Gerontopsychiatrie versus psychogeriatrie

Binnen de ouderenpsychatrie wordt er inmiddels een onderscheid gemaakt tussen gerontopsychiatrie en psychogeriatrie.

De gerontopsychiatrie omvangt in de praktijk vooral stemmingsstoornissen, angststoornissen, psychotische stoornissen en aanpassingsstoornissen. Hiernaast is er vaak sprake van mengbeelden die moeilijk te classificeren zijn en gebruikelijk worden aangeduid als NAO (niet anderszins omschreven).

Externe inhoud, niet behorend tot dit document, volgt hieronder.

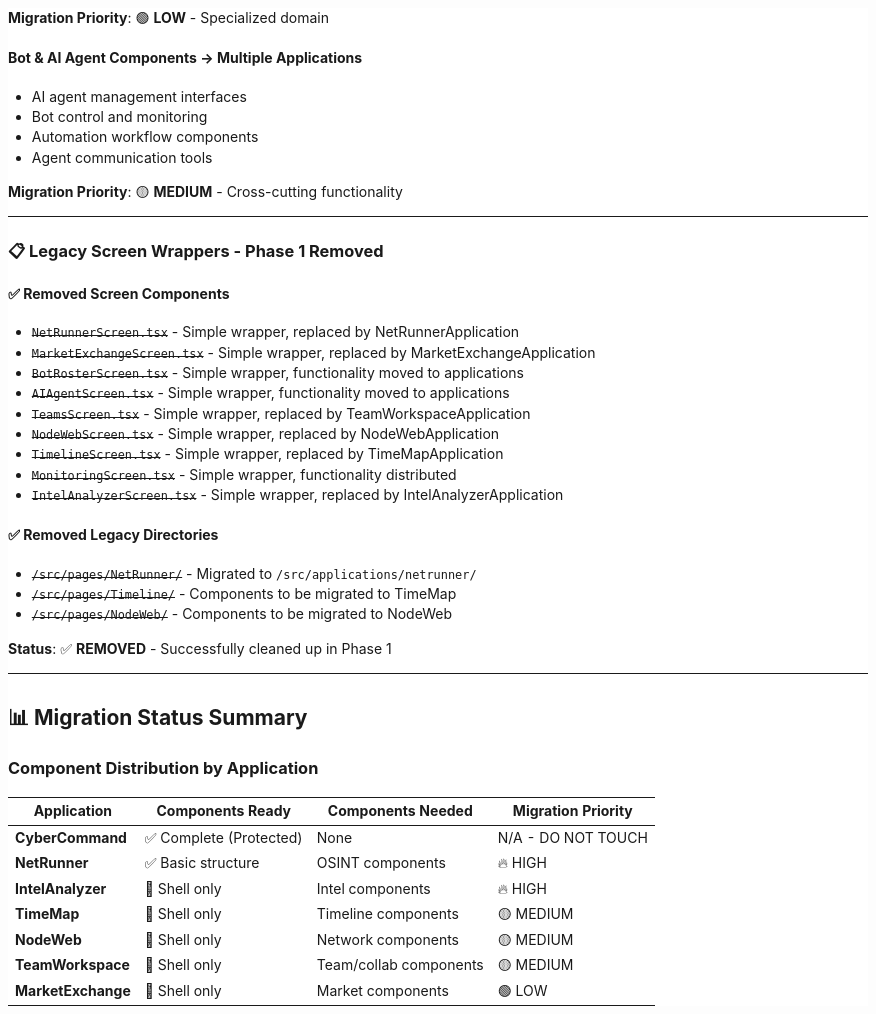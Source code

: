 **Migration Priority**: 🟢 **LOW** - Specialized domain

#### **Bot & AI Agent Components** → **Multiple Applications**
- AI agent management interfaces
- Bot control and monitoring
- Automation workflow components
- Agent communication tools

**Migration Priority**: 🟡 **MEDIUM** - Cross-cutting functionality

---

### **📋 Legacy Screen Wrappers** - Phase 1 Removed

#### **✅ Removed Screen Components**
- ~~`NetRunnerScreen.tsx`~~ - Simple wrapper, replaced by NetRunnerApplication
- ~~`MarketExchangeScreen.tsx`~~ - Simple wrapper, replaced by MarketExchangeApplication
- ~~`BotRosterScreen.tsx`~~ - Simple wrapper, functionality moved to applications
- ~~`AIAgentScreen.tsx`~~ - Simple wrapper, functionality moved to applications
- ~~`TeamsScreen.tsx`~~ - Simple wrapper, replaced by TeamWorkspaceApplication
- ~~`NodeWebScreen.tsx`~~ - Simple wrapper, replaced by NodeWebApplication
- ~~`TimelineScreen.tsx`~~ - Simple wrapper, replaced by TimeMapApplication
- ~~`MonitoringScreen.tsx`~~ - Simple wrapper, functionality distributed
- ~~`IntelAnalyzerScreen.tsx`~~ - Simple wrapper, replaced by IntelAnalyzerApplication

#### **✅ Removed Legacy Directories**
- ~~`/src/pages/NetRunner/`~~ - Migrated to `/src/applications/netrunner/`
- ~~`/src/pages/Timeline/`~~ - Components to be migrated to TimeMap
- ~~`/src/pages/NodeWeb/`~~ - Components to be migrated to NodeWeb

**Status**: ✅ **REMOVED** - Successfully cleaned up in Phase 1

---

## **📊 Migration Status Summary**

### **Component Distribution by Application**

| Application | Components Ready | Components Needed | Migration Priority |
|-------------|------------------|-------------------|-------------------|
| **CyberCommand** | ✅ Complete (Protected) | None | N/A - DO NOT TOUCH |
| **NetRunner** | ✅ Basic structure | OSINT components | 🔥 HIGH |
| **IntelAnalyzer** | 🔄 Shell only | Intel components | 🔥 HIGH |
| **TimeMap** | 🔄 Shell only | Timeline components | 🟡 MEDIUM |
| **NodeWeb** | 🔄 Shell only | Network components | 🟡 MEDIUM |
| **TeamWorkspace** | 🔄 Shell only | Team/collab components | 🟡 MEDIUM |
| **MarketExchange** | 🔄 Shell only | Market components | 🟢 LOW |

Een groot deel van de psychiatrische problematiek bij ouderen valt terug te redeneren naar persoonlijkheidsproblematiek al of niet in relatie tot veranderingen binnen de context van het primaire systeem of het grotere sociale netwerk.

 

De psychogeriatrische problematiek omvat allerlei cognitieve stoornissen. Bij iedereen is er met het vorderen van de leeftijd in bepaalde mate sprake van fysiologisch cognitief verval. Het vorderen van de leeftijd vormt echter naast specifieke risicofactoren de grootste gemeenschappelijke risicofactoor voor de ontwikkeling van een ernsitge cognitieve stoornis, te weten: een delier, dementie, amnestische stoornissen (stoornis in het korte en lange termijn geheugen) of cognitieve stoornissen NAO.